Rubber T-Lok, a type of rubberized concrete road safety barrier developed by Saferoads and researchers in Australia, can mitigate impact intensity, according to the results of recent crash tests. The product could help Australia recover more than 115 metric tons of used tires for each 6.2-mile stretch of road barrier, according to Saferoads CEO Darren Hotchkin.




The results are in from the world’s first full-scale test of concrete road safety barriers constructed with rubber crumb from end-of-life tyres; and a new, Australian public safety product has passed the ‘crash test’ and is on track to go to market.

The product – called Rubber T-Lok – has been developed by Saferoads and researchers from the University of Melbourne’s Advanced Protective Technologies of Engineering Structures (APTES) Research Group, with funding and support from Tyre Stewardship Australia (TSA).

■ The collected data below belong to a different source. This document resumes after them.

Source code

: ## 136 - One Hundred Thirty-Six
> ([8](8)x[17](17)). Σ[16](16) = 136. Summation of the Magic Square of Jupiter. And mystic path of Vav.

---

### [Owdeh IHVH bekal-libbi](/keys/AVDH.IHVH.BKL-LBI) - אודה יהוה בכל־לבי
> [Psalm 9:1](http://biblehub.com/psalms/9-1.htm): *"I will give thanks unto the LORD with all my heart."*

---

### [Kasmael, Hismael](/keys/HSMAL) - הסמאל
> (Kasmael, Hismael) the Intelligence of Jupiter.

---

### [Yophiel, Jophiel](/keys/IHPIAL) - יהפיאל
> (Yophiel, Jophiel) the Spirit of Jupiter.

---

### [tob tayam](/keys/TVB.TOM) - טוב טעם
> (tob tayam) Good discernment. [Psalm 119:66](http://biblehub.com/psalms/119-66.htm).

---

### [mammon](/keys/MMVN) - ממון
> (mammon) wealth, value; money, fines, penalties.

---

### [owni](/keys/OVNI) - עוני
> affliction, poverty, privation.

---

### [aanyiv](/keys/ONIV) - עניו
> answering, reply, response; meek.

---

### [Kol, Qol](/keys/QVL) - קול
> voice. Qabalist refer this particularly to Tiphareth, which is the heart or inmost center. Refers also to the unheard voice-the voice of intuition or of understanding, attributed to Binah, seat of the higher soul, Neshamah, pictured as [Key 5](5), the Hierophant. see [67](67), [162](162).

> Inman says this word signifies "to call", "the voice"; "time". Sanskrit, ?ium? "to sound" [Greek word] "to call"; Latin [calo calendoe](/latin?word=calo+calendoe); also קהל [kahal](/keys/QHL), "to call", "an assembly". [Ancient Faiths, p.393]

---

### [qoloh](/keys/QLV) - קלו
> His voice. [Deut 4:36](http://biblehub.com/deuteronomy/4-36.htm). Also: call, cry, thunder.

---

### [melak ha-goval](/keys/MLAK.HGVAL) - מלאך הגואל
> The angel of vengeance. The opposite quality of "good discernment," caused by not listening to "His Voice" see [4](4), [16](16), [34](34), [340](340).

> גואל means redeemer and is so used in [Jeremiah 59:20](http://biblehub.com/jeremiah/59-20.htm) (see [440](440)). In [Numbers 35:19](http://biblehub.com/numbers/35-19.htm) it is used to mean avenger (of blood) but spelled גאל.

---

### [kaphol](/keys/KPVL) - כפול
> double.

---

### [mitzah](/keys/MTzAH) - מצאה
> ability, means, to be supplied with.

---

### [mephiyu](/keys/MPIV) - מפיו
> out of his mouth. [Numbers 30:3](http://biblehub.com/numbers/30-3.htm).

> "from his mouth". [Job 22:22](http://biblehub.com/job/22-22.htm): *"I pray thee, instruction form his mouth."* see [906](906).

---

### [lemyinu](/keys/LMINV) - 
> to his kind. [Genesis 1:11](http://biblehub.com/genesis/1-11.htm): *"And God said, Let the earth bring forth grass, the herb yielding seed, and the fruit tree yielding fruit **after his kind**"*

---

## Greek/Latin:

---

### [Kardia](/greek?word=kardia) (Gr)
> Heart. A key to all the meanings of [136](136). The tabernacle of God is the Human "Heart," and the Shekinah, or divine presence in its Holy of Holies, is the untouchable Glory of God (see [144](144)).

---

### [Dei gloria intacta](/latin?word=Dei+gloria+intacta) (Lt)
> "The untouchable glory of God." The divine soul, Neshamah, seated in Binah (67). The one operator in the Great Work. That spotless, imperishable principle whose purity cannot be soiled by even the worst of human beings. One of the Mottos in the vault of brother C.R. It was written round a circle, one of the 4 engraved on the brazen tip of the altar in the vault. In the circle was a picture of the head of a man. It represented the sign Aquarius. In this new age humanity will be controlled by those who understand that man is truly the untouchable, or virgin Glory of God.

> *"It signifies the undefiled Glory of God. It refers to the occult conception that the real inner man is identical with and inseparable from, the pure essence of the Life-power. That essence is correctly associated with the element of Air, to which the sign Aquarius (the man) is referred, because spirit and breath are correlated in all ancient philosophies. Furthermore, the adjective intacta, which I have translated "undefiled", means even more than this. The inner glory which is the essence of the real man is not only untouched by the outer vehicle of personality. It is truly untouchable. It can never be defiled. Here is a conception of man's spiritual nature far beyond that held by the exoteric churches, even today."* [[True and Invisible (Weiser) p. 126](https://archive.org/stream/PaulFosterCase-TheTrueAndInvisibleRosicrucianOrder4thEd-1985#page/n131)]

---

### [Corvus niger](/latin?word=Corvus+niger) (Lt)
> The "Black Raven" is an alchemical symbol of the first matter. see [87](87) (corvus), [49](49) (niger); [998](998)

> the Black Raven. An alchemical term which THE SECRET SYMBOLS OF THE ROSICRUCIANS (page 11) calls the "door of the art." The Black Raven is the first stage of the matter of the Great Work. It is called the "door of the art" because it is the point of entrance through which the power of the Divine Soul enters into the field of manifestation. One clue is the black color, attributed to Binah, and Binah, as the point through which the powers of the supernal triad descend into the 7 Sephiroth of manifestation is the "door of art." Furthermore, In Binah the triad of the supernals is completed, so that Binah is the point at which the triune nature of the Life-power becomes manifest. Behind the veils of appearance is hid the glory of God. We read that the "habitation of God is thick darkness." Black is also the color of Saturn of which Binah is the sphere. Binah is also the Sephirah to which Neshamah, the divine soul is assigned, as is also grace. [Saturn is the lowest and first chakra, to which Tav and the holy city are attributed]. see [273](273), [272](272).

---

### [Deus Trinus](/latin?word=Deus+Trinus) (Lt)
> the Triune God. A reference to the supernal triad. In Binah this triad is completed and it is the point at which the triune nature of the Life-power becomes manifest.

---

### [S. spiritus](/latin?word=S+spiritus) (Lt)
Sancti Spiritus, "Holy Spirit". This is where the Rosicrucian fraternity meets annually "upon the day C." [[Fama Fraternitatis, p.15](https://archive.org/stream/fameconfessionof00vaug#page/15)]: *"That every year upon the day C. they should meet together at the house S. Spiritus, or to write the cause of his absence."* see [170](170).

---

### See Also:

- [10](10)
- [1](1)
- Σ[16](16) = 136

The crash test at Victoria’s Lardner Park facility in September demonstrated that rubberised concrete road barriers will decrease impact severity and are a viable use of end-of-life tyres that would otherwise go to waste.

Lina Goodman, TSA Chief Executive Officer, said that with enhanced safety benefits and a longer lifespan, Rubber T-Lok offers a cost-effective solution for a variety of industry sectors that make and use safety barriers, such as manufacturing, engineering, construction, mining, outdoor event management and government road safety programs, especially in regional, rural and remote areas.

The intellectual property (IP) around the manufacturing process is also of value to global markets.“This is yet another example of Australian ingenuity and innovation at its best, and we’re very proud to have supported a new home-grown product go from the lab to the real world,” Goodman said.

“We have already invested $8 million in 56 projects such as this, that increase consumption of the 140,000 tonnes of used tyres that go to waste in stockpiles and landfill each year. They are Australian designed, developed and built solutions that are increasing tyre resource recovery and decreasing the burden of waste for future generations.